EXERCISE DATA →

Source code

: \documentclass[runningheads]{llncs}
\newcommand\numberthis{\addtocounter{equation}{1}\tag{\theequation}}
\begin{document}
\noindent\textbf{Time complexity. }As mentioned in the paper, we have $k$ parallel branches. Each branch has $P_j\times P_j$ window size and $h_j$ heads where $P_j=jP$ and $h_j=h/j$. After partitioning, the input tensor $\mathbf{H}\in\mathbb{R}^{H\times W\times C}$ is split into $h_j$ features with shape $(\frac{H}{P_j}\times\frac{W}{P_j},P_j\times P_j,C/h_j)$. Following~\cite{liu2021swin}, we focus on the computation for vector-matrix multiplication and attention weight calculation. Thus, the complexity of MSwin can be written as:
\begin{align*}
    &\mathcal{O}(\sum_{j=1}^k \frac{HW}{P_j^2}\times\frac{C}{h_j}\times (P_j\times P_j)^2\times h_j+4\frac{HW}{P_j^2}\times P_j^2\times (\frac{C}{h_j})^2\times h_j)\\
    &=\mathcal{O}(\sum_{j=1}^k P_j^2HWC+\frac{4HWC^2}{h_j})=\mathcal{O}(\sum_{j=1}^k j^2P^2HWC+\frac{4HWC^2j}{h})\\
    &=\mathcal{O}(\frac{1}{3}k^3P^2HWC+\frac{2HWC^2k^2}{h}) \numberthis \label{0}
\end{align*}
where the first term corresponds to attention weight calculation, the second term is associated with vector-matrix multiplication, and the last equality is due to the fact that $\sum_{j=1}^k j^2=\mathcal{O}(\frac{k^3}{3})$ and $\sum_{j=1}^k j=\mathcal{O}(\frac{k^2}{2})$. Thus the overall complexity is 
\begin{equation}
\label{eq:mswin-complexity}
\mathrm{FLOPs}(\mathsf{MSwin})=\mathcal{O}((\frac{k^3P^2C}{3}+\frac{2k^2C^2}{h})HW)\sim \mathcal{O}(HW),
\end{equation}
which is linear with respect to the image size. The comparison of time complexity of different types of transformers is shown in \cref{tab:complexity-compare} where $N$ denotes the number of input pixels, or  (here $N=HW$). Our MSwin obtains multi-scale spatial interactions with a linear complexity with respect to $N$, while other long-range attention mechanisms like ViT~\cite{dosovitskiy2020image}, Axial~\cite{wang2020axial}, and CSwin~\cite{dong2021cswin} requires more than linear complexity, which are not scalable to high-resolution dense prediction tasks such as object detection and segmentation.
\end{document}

TASK TO COMPLETE → Copy each line above holding "numberthis".

ANSWER BELOW →
\newcommand\numberthis{\addtocounter{equation}{1}\tag{\theequation}}
    &=\mathcal{O}(\frac{1}{3}k^3P^2HWC+\frac{2HWC^2k^2}{h}) \numberthis \label{0}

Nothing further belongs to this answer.